Quando si pensa allo scrivere, si guarda sempre alla penna, che sia una biro, una stilografica, o la più antica e raffinatissima penna d'oca; esiste però, una buona parte di persone, che amano di più scrivere con la matita. Sembra una sciocchezza, ma tra le dita, questo strumento assume un significato determinante per chi lo utilizza.
Prima di tutto la matita ha un grandissimo vantaggio, scrive anche se tenuta orizzontale o capovolta, e se non la si preme eccessivamente sul foglio, è possibile interamente cancellarla. Questi possono sembrare elementi sciocchi, ma in realtà risultano essere delle versatilità, che chi scrive non potrebbe "gustare" se utilizzasse una penna. 

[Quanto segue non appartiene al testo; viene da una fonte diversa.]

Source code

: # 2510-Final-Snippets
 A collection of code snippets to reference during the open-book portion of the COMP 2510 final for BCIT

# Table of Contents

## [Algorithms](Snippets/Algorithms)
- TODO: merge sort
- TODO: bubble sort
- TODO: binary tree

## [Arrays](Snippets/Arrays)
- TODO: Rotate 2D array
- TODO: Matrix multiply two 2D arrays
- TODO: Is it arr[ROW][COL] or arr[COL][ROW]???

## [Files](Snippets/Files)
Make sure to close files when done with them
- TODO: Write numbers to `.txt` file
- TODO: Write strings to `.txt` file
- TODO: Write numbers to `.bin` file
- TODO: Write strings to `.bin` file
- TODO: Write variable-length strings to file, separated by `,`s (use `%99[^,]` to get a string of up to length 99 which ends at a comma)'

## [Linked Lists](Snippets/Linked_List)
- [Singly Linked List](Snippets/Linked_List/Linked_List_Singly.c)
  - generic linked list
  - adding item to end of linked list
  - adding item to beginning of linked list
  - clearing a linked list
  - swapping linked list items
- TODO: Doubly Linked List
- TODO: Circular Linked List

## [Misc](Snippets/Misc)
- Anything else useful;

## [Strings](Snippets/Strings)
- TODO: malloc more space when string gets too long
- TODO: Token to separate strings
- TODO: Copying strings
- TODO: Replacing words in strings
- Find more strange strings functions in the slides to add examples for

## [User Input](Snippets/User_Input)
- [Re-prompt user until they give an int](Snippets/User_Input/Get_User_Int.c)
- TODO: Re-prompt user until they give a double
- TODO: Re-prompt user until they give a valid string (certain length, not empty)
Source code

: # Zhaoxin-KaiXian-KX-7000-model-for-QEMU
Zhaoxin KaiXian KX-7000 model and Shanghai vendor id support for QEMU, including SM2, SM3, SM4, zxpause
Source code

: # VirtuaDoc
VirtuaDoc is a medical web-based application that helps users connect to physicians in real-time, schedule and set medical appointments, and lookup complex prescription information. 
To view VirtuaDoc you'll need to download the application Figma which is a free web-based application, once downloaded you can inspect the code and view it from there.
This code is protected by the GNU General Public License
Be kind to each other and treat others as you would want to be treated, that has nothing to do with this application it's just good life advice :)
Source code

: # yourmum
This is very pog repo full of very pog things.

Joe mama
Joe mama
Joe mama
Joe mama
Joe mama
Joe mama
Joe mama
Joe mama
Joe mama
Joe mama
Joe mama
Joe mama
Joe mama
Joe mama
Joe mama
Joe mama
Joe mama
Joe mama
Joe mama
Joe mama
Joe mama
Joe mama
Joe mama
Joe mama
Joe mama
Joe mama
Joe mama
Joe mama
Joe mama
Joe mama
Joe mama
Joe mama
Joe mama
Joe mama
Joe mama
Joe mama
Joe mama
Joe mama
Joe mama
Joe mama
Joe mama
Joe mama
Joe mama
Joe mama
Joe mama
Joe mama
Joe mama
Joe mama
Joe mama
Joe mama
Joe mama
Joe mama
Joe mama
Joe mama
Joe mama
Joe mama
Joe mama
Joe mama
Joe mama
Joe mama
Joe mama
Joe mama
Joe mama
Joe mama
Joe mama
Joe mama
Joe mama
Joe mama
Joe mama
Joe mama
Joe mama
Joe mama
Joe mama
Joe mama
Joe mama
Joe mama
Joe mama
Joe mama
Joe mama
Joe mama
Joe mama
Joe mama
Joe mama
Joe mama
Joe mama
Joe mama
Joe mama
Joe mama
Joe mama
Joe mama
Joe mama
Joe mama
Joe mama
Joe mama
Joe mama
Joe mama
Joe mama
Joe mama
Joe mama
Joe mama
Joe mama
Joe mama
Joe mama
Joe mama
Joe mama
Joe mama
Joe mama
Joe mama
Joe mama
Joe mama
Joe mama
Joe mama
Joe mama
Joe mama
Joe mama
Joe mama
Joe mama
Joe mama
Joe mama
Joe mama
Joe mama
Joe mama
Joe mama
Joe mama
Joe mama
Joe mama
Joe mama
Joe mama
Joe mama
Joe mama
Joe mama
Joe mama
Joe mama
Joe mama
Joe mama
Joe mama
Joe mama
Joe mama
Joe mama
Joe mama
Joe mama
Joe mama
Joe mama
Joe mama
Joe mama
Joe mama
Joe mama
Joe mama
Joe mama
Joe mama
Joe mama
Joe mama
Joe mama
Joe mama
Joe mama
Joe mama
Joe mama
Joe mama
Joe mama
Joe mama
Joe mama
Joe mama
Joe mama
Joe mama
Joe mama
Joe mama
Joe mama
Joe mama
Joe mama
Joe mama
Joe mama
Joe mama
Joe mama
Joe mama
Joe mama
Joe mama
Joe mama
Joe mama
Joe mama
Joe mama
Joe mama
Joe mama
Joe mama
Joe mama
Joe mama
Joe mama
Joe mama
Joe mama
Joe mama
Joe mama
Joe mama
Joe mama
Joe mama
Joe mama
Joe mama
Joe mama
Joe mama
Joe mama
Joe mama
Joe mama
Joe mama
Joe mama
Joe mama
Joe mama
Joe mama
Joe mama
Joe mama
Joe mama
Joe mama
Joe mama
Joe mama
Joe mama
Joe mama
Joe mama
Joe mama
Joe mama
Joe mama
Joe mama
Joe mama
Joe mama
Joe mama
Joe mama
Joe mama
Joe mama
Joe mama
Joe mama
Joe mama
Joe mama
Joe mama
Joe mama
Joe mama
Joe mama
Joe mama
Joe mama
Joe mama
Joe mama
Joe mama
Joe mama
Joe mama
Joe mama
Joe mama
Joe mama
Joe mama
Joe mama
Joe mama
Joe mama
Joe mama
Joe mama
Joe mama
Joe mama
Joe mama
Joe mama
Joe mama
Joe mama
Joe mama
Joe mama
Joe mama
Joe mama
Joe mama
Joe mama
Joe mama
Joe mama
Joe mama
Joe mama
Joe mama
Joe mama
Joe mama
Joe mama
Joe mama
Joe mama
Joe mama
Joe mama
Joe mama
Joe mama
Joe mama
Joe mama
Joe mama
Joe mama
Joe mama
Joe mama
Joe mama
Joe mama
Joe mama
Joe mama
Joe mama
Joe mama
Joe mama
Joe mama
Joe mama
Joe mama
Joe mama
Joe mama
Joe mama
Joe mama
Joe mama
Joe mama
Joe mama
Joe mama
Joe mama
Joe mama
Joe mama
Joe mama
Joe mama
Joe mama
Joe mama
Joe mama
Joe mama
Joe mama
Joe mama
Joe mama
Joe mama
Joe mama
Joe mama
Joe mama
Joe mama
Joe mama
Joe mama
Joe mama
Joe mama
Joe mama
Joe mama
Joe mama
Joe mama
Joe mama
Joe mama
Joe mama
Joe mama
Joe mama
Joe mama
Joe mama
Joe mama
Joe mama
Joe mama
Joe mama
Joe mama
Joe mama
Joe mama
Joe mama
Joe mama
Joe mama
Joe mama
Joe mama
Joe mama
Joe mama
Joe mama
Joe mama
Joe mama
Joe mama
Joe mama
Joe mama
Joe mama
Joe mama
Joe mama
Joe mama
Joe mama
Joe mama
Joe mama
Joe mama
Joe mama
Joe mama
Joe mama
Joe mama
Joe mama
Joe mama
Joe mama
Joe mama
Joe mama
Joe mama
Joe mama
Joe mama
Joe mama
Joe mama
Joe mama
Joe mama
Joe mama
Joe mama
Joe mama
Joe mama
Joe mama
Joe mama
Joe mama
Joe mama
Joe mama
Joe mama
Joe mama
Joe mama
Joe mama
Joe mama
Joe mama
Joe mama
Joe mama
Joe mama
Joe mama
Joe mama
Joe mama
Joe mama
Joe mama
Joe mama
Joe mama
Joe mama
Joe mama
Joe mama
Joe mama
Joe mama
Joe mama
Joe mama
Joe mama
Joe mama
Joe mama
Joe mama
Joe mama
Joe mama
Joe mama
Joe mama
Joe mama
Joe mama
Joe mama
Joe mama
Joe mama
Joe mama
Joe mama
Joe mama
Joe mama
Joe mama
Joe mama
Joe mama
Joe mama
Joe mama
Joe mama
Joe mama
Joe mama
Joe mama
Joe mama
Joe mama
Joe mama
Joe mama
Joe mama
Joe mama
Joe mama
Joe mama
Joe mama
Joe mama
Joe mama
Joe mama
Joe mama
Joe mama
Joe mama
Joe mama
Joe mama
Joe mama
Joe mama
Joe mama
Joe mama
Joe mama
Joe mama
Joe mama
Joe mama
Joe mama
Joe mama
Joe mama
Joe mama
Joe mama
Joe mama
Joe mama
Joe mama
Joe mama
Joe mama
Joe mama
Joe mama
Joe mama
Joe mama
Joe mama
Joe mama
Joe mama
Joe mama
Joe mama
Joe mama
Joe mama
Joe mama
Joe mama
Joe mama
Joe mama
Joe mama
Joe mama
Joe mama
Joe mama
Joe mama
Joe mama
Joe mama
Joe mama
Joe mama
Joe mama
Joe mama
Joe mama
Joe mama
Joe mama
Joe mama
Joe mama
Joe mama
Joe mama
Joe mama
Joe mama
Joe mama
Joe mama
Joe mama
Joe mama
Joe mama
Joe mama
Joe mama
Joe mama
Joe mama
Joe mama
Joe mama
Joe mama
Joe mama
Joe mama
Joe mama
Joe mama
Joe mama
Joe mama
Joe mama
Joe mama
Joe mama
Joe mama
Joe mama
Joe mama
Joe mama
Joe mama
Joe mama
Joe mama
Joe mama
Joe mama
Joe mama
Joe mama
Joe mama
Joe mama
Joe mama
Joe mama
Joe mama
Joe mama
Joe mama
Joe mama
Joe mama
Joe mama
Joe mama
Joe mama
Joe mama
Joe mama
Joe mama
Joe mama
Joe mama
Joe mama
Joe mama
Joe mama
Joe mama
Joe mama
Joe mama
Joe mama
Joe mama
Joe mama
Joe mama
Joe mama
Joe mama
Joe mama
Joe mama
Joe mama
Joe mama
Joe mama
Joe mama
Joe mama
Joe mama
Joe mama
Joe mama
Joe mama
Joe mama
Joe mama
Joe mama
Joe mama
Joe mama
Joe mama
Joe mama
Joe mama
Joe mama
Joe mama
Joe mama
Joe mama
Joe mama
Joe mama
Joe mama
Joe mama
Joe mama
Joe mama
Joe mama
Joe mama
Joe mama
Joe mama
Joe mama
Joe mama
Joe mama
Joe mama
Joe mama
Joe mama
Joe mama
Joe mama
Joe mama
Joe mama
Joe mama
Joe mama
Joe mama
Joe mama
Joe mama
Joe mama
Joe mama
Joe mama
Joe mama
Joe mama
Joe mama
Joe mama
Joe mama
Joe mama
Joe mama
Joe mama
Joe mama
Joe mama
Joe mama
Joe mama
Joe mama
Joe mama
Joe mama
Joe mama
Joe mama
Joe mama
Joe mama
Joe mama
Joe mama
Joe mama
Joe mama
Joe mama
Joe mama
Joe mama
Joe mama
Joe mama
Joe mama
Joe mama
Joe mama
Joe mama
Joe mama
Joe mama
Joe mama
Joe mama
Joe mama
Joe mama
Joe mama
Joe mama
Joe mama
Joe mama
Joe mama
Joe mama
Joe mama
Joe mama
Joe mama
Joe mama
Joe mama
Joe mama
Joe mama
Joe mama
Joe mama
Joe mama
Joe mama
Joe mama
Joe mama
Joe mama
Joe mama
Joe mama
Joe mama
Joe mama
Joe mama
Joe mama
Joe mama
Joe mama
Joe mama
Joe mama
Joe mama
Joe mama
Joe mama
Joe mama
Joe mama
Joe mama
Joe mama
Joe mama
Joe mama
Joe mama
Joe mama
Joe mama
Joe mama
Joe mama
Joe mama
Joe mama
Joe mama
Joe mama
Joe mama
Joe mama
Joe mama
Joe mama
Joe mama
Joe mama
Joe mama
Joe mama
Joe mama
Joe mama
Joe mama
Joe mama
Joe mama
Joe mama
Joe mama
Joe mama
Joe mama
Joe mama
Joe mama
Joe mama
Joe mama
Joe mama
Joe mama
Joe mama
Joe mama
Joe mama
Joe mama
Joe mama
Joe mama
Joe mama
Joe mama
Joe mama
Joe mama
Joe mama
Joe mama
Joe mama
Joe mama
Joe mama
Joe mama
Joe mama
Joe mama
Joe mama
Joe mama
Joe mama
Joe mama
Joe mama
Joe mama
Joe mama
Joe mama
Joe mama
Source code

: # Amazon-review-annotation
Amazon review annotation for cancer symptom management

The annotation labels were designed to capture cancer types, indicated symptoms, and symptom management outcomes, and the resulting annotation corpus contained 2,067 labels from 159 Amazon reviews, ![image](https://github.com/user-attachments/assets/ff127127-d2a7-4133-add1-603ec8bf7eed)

In più la cancellabilità del tratto testimonia come la matita, risulti assente di per sé, dei tratti di aggressività e di definitività propri di uno strumento scrittorio permanente. 
La mente di chi scrive a matita, non è finalizzata all'autoaffermazione e/o al narcisismo, bensì risulta essere una mente concreta, che si rende conto e comprende la provvisorietà dell'individuo e della sua esistenza. I sentimenti che animano lo scrivente a matita, sono generalmente modesti e comprensivi, capaci di capire che l'esistenza è in divenire, che si affronta a piccoli passi, parola dopo parola, anche attraverso rivisitazioni, cancellature e rifacimenti.
Si tenga presente che chi scrive a matita, per poter rendere efficiente il suo strumento di scrittura, ha la necessità di "prendersene cura". La matita va temperata, volendo anche da entrambi i lati, per permettere un risparmio di tempo in chi scrive, dando la possibilità di aumentale la velocità di scrittura.
La matita, per finire, diventa minuscola nelle mani di chi la usa, un mozzicone che giunge al punto di non essere più utilizzabile; è questo suo visibile e graduale consumarsi, che la fa sembrare più "umana", rendendola più vicina a quello che è il logorio dell'uomo lungo l'arco della vita.